794.00/8–1154: Telegram

No. 788
The Secretary of State to the Embassy in Japan1

secret
priority

300. Ur 318.2 From Secretary for Ambassador. I do not think it wise for me to send personal message from me to Ikeda partly [Page 1703] because there is not time to do this adequately and partly because so important a pronouncement should await a more measured appreciation of just what Ikeda said and what significance should properly attach to it.

There is no harm in talking to him along lines Point 4 my Los Angeles speech June 11.3 Assuming Congressional concurrence, which would have been sought, US was prepared to fight in Indochina but could not obtain necessary concurrence British and French.

There was at no time anything weak in our position. The dispatch of our aircraft carriers to Hainan and their conduct there should dispel any doubts on this score.

We are eager have Japan develop a sense of mission and of destiny and to develop for itself a role in Far East. I have been grievously disappointed that so far Japan has been listless and drifting and apparently expecting merely to be taken care of by U.S.
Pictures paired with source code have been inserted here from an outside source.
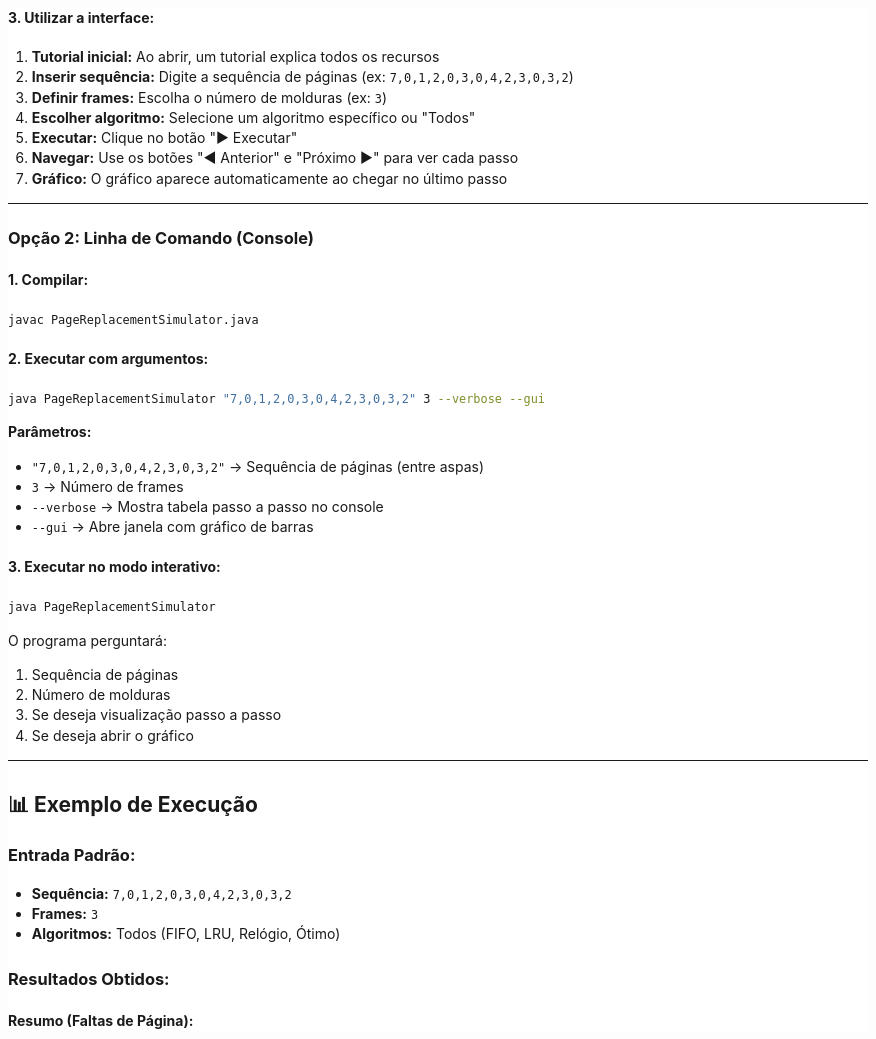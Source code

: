 #### 3. Utilizar a interface:
1. **Tutorial inicial:** Ao abrir, um tutorial explica todos os recursos
2. **Inserir sequência:** Digite a sequência de páginas (ex: `7,0,1,2,0,3,0,4,2,3,0,3,2`)
3. **Definir frames:** Escolha o número de molduras (ex: `3`)
4. **Escolher algoritmo:** Selecione um algoritmo específico ou "Todos"
5. **Executar:** Clique no botão "▶ Executar"
6. **Navegar:** Use os botões "◀ Anterior" e "Próximo ▶" para ver cada passo
7. **Gráfico:** O gráfico aparece automaticamente ao chegar no último passo

---

### **Opção 2: Linha de Comando (Console)**

#### 1. Compilar:
```bash
javac PageReplacementSimulator.java
```

#### 2. Executar com argumentos:
```bash
java PageReplacementSimulator "7,0,1,2,0,3,0,4,2,3,0,3,2" 3 --verbose --gui
```

**Parâmetros:**
- `"7,0,1,2,0,3,0,4,2,3,0,3,2"` → Sequência de páginas (entre aspas)
- `3` → Número de frames
- `--verbose` → Mostra tabela passo a passo no console
- `--gui` → Abre janela com gráfico de barras

#### 3. Executar no modo interativo:
```bash
java PageReplacementSimulator
```

O programa perguntará:
1. Sequência de páginas
2. Número de molduras
3. Se deseja visualização passo a passo
4. Se deseja abrir o gráfico

---

## 📊 Exemplo de Execução

### **Entrada Padrão:**
- **Sequência:** `7,0,1,2,0,3,0,4,2,3,0,3,2`
- **Frames:** `3`
- **Algoritmos:** Todos (FIFO, LRU, Relógio, Ótimo)

### **Resultados Obtidos:**

#### **Resumo (Faltas de Página):**
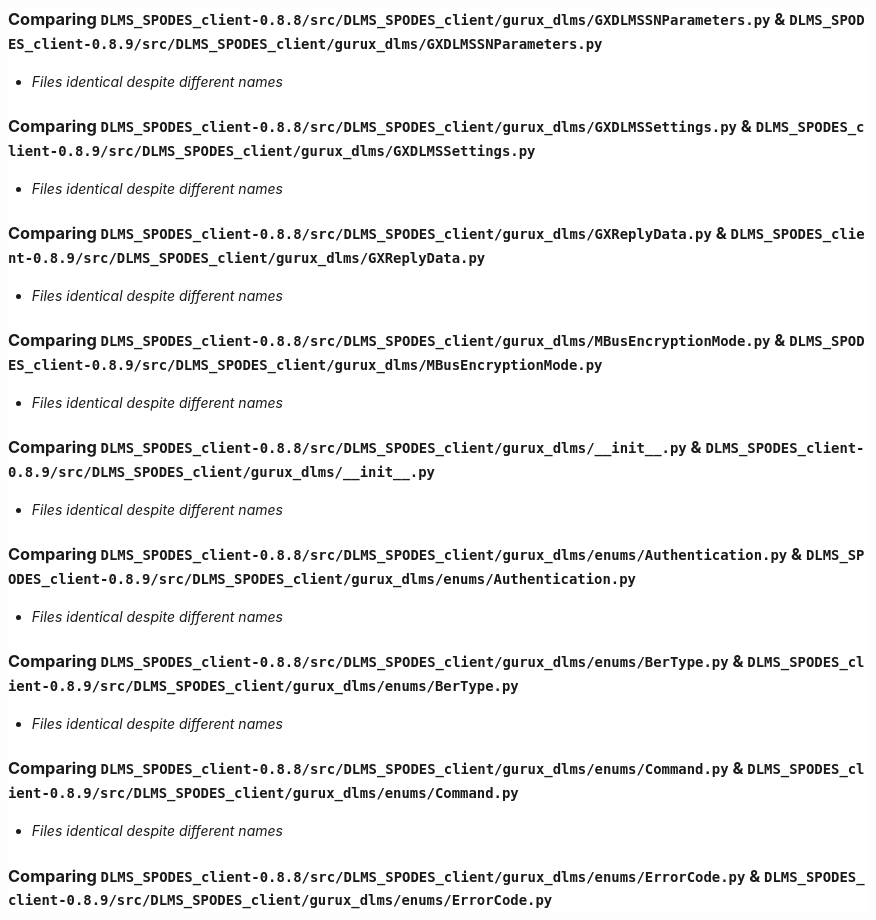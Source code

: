 ### Comparing `DLMS_SPODES_client-0.8.8/src/DLMS_SPODES_client/gurux_dlms/GXDLMSSNParameters.py` & `DLMS_SPODES_client-0.8.9/src/DLMS_SPODES_client/gurux_dlms/GXDLMSSNParameters.py`

 * *Files identical despite different names*

### Comparing `DLMS_SPODES_client-0.8.8/src/DLMS_SPODES_client/gurux_dlms/GXDLMSSettings.py` & `DLMS_SPODES_client-0.8.9/src/DLMS_SPODES_client/gurux_dlms/GXDLMSSettings.py`

 * *Files identical despite different names*

### Comparing `DLMS_SPODES_client-0.8.8/src/DLMS_SPODES_client/gurux_dlms/GXReplyData.py` & `DLMS_SPODES_client-0.8.9/src/DLMS_SPODES_client/gurux_dlms/GXReplyData.py`

 * *Files identical despite different names*

### Comparing `DLMS_SPODES_client-0.8.8/src/DLMS_SPODES_client/gurux_dlms/MBusEncryptionMode.py` & `DLMS_SPODES_client-0.8.9/src/DLMS_SPODES_client/gurux_dlms/MBusEncryptionMode.py`

 * *Files identical despite different names*

### Comparing `DLMS_SPODES_client-0.8.8/src/DLMS_SPODES_client/gurux_dlms/__init__.py` & `DLMS_SPODES_client-0.8.9/src/DLMS_SPODES_client/gurux_dlms/__init__.py`

 * *Files identical despite different names*

### Comparing `DLMS_SPODES_client-0.8.8/src/DLMS_SPODES_client/gurux_dlms/enums/Authentication.py` & `DLMS_SPODES_client-0.8.9/src/DLMS_SPODES_client/gurux_dlms/enums/Authentication.py`

 * *Files identical despite different names*

### Comparing `DLMS_SPODES_client-0.8.8/src/DLMS_SPODES_client/gurux_dlms/enums/BerType.py` & `DLMS_SPODES_client-0.8.9/src/DLMS_SPODES_client/gurux_dlms/enums/BerType.py`

 * *Files identical despite different names*

### Comparing `DLMS_SPODES_client-0.8.8/src/DLMS_SPODES_client/gurux_dlms/enums/Command.py` & `DLMS_SPODES_client-0.8.9/src/DLMS_SPODES_client/gurux_dlms/enums/Command.py`

 * *Files identical despite different names*

### Comparing `DLMS_SPODES_client-0.8.8/src/DLMS_SPODES_client/gurux_dlms/enums/ErrorCode.py` & `DLMS_SPODES_client-0.8.9/src/DLMS_SPODES_client/gurux_dlms/enums/ErrorCode.py`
If Japan does want to have a destiny and future of its own it will have to find it within free world which tolerates and welcomes diversity. It will never find it in dependence upon Communist world which accepts only conformity and domination by Soviet Communist Party as the “General Staff of the World Proletariat.”

If Japan has any ideas about Far Eastern policy we would like to know them and exchange views with them and we would not exclude possibility of ourselves profitting from such an exchange of views.

It is quite proper you should speak along lines your paragraph 3b, but I suggest caution on reference to Japan’s industrial defense buildup since I am informed prospects for OSP are dim.

Dulles
  1. Drafted and approved for transmission by the Secretary.
  2. Document 786.
  3. For text, see Department of State Bulletin, June 28, 1954, p. 971.